O desenho virou filme em cartaz, mas o clássico de Carlo Collodi é o mesmo, a história da fantasia que ganha vida, da inverdade que encanta. Quando o assunto é Aids, às vezes os meios de comunicação dão uma de Gepeto, esculpem a mentira.
No cinema, é um robô ingênuo, animado com efeitos especiais. Nos jornais é mais perversa, aparece em forma de apuração descuidada, resultado de assessoria de imprensa competente e marketing sedutor da indústria farmacêutica, dos programas oficiais de Aids e até de médicos vaidosos, todos especialistas na arte da enganação.
``Take'' um: TVs e jornais brasileiros descobrem a ``cura da Aids'' depois da cobertura da Conferência de Vancouver, Canadá, no ano passado. A combinação promissora de antivirais é batizada de ``coquetel'', nome de bebida doce preparada com álcool e frutas ou de festa agradável no fim de tarde.
Soropositivos hipotecam sonhos, vendem bens, correm em massa aos serviços de saúde atrás dos remédios salvadores de última geração, absurdamente caros. Pessoas potencialmente expostas ao risco de contaminação abandonam a prevenção por causa da cura anunciada.
Até hoje ativistas e profissionais de saúde não conseguiram apagar o incêndio da desinformação. Enquanto isso, executivos de laboratórios dormem abraçados à caixa registradora.
``Take'' dois: o governo anuncia, e a mídia divulga, a compra dos ``ingredientes do coquetel'' para 10 mil doentes de Aids e a realização de exames indispensáveis ao acompanhamento desses cidadãos, parcela da população infectada para quem realmente as drogas funcionam, fazem viver mais e melhor.
Os remédios, no entanto, chegam tarde para muitos, acabam antes da hora, faltam na maioria das unidades, principalmente nos centros onde as pessoas que vivem com Aids ainda não estão mobilizadas para gritar por seus direitos. Quanto ao acesso ao exame de carga viral, não passou de um ``release'' do Programa Nacional de Aids, mas até ganhou capa de jornal.
``Take'' três: laboratório multinacional testa em soropositivos brasileiros um novo medicamento. Escolhem nosso país pois aqui existem milhares de doentes virgens de tratamento, ideais para a pesquisa. Os voluntários não sabem o que é um ensaio clínico, buscam no estudo a atenção em saúde que não recebem no SUS.

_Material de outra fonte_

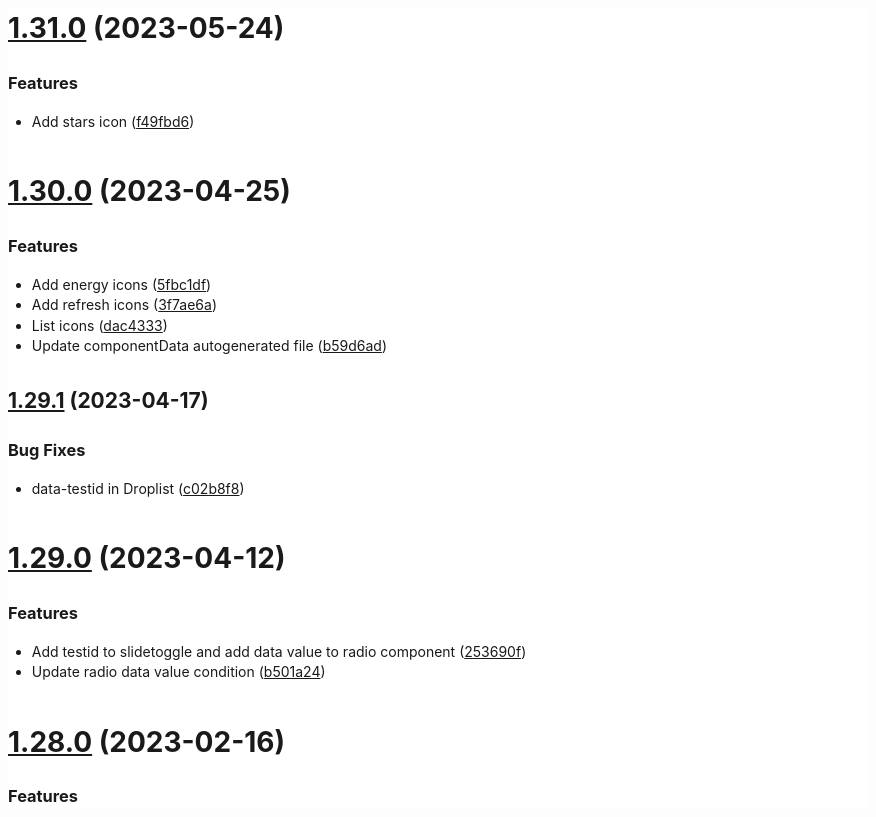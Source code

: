 # [1.31.0](https://github.com/occmundial/occ-atomic/compare/v1.30.0...v1.31.0) (2023-05-24)


### Features

* Add stars icon ([f49fbd6](https://github.com/occmundial/occ-atomic/commit/f49fbd6616acef15e9b638fa40ff0e59d6adfdf6))

# [1.30.0](https://github.com/occmundial/occ-atomic/compare/v1.29.1...v1.30.0) (2023-04-25)


### Features

* Add energy icons ([5fbc1df](https://github.com/occmundial/occ-atomic/commit/5fbc1dfbc52bf93c4287ff9c045a5e0580f54aa8))
* Add refresh icons ([3f7ae6a](https://github.com/occmundial/occ-atomic/commit/3f7ae6aee7998194898f37c64f37443df075a1d8))
* List icons ([dac4333](https://github.com/occmundial/occ-atomic/commit/dac4333886e10513fa87b08d10c4c05953be87fe))
* Update componentData autogenerated file ([b59d6ad](https://github.com/occmundial/occ-atomic/commit/b59d6adb0fc774e233f1a7f4d6ed89dae41314f3))

## [1.29.1](https://github.com/occmundial/occ-atomic/compare/v1.29.0...v1.29.1) (2023-04-17)


### Bug Fixes

* data-testid in Droplist ([c02b8f8](https://github.com/occmundial/occ-atomic/commit/c02b8f89e205e0338630f52b3280b9d7d85f5990))

# [1.29.0](https://github.com/occmundial/occ-atomic/compare/v1.28.0...v1.29.0) (2023-04-12)


### Features

* Add testid to slidetoggle and add data value to radio component ([253690f](https://github.com/occmundial/occ-atomic/commit/253690f1e8bc9fc7a0a82a4430b9e74712be84ba))
* Update radio data value condition ([b501a24](https://github.com/occmundial/occ-atomic/commit/b501a2450cbb40cdb6ab6e13c637281c84ad7840))

# [1.28.0](https://github.com/occmundial/occ-atomic/compare/v1.27.0...v1.28.0) (2023-02-16)


### Features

A imprensa deu destaque aos pesquisadores, mesmo quando falavam dos benefícios de uma droga ainda em teste. O tal protocolo de pesquisa é hoje alvo de denúncia internacional: é antiético, trata os pacientes com a ultrapassada monoterapia e assiste a sua piora clínica sem tomar providências.
Governantes que anunciam o que não será efetivamente implementado, médicos que se comportam como garotos-propaganda de laboratórios e jornalistas que valorizam fontes sem checar a verdade deviam antes ouvir o grilo falante, a consciência de Pinóquio.


Mário Scheffer, 30, é diretor do Grupo Pela Vidda e membro do Conselho Nacional de Saúde.